Nosso maior ídolo, o nome em torno do qual gira a seleção brasileira, Neymar, também não está em condições de dizer qualquer coisa. Aliás, nem sequer se pensa em lhe perguntar nada. Nunca vi um ídolo do futebol brasileiro tão blindado, tão virtual, apenas uma imagem que se vê pela televisão comemorando gols com Messi ou Suárez, ou em alguma recepção elegante ou mesmo em comerciais anunciando alguma coisa. E devo admitir ainda que Neymar, nesta altura da vida, deve fugir ao menor sinal de perguntas, principalmente porque alguns assuntos do momento podem lhe ser de grande embaraço pessoal.

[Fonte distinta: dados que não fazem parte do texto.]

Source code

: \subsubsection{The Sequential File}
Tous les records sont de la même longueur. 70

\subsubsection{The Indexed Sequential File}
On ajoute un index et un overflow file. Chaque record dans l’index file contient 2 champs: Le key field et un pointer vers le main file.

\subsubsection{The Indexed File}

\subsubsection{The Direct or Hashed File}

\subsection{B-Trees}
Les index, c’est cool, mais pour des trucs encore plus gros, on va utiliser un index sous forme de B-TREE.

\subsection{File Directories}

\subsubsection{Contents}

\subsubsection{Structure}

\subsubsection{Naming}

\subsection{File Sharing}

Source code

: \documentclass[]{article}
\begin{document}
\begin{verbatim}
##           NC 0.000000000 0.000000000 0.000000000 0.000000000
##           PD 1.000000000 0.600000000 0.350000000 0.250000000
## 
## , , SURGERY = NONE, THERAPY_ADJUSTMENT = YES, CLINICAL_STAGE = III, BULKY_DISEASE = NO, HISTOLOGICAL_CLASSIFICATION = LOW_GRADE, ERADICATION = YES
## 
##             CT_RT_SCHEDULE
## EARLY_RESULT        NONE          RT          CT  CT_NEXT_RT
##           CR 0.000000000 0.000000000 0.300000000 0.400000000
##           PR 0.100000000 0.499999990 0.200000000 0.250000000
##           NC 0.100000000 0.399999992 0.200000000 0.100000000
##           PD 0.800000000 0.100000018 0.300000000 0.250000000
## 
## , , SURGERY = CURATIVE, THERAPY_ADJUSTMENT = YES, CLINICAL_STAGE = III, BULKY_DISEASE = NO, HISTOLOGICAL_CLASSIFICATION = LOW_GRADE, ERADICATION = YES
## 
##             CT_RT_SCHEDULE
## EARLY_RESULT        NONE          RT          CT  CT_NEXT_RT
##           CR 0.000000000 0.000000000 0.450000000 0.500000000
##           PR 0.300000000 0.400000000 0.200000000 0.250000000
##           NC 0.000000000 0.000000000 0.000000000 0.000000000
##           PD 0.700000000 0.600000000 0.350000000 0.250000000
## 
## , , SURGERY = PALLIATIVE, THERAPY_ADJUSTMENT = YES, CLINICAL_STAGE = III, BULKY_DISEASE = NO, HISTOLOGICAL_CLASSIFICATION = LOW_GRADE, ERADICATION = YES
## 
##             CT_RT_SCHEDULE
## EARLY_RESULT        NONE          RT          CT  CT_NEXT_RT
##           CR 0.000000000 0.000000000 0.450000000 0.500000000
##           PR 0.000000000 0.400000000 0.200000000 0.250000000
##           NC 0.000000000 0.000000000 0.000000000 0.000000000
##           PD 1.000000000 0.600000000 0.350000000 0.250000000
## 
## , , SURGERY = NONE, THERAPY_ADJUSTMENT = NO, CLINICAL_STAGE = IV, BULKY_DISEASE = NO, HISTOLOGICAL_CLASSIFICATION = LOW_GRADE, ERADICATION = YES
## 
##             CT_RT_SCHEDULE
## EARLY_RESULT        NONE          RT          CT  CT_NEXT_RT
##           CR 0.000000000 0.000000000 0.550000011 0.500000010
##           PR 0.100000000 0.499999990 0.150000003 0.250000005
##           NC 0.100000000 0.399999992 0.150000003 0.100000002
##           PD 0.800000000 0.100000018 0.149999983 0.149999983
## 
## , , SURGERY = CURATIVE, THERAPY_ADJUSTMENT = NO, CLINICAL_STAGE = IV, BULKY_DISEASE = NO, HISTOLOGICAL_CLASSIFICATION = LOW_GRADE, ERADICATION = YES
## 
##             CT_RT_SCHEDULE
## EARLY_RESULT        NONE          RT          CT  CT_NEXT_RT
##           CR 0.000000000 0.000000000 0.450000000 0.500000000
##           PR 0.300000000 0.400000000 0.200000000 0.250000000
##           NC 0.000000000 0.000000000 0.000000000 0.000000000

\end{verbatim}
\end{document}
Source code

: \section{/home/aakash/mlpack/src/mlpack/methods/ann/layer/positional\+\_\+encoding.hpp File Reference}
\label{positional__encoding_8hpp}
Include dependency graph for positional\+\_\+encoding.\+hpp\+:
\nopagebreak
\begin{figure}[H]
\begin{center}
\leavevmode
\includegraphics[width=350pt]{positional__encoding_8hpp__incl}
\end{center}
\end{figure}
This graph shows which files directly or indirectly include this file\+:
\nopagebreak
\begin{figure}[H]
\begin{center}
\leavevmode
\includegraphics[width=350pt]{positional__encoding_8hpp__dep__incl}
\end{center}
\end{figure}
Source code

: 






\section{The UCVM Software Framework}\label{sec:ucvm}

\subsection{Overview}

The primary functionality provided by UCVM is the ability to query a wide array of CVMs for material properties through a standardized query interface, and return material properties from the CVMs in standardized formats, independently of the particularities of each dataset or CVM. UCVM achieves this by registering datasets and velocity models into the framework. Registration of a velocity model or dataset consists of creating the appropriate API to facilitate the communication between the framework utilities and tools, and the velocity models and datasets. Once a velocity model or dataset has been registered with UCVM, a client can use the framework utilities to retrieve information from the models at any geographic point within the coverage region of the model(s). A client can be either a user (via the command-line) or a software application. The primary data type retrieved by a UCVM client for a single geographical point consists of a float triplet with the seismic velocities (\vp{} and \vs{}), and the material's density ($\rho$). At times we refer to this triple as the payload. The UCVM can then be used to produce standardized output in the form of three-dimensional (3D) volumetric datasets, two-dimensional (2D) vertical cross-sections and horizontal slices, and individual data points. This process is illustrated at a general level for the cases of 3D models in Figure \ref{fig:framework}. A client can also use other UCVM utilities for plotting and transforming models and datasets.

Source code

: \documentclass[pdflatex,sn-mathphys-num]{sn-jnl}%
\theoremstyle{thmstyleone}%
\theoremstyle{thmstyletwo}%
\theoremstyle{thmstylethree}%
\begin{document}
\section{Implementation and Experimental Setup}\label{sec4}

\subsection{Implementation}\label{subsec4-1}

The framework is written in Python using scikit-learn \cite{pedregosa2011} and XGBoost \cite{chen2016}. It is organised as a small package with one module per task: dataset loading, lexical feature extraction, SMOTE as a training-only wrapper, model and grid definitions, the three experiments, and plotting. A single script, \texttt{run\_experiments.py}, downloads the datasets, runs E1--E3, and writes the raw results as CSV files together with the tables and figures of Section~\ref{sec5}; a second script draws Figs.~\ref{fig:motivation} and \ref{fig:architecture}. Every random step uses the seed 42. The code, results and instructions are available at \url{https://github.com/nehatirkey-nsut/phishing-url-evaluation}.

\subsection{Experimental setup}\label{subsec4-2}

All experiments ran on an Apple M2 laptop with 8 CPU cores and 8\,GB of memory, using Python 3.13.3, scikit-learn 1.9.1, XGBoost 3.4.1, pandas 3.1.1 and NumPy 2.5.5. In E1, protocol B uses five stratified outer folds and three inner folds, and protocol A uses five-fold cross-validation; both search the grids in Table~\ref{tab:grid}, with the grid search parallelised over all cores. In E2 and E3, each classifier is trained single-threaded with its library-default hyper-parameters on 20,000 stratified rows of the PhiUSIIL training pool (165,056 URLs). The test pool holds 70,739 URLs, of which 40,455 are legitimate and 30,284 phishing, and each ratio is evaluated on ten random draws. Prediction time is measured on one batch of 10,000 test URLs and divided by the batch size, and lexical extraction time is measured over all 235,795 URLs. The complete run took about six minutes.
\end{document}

É isso, já se foram os tempos de Afonsinho, Reinaldo, Sócrates e demais da mesma estirpe. Outro dia a televisão transmitia imagens da manifestação em São Paulo, na Praça da Sé, em favor da presidente da República, contra o impeachment. Uma jovem ao microfone se entregava a uma exata descrição de tudo o que estávamos vendo com os nossos próprios olhos. Em dado momento, porém, quando tentava informar sobre algumas personalidades presentes na multidão, saiu-se com a seguinte: “e também um ex-jogador do Corinthians”. A frase me chocou profundamente pela pouca informação. Como um ex-jogador do Corinthians? Pensei ter ouvido mal, mas ela repetiu o que dissera. Me deu a impressão que estava absolutamente satisfeita com dados tão lacônicos. Não teve a curiosidade nem sequer de talvez perguntar quem era esse ex-jogador do Corinthians, ao menos seu nome. Ou quem sabe tenha perguntado e imediatamente esquecido, tão longe estamos da época dos grandes ídolos brasileiros. Subitamente o desprestígio e a falta de importância do próprio futebol se escancarou diante de mim.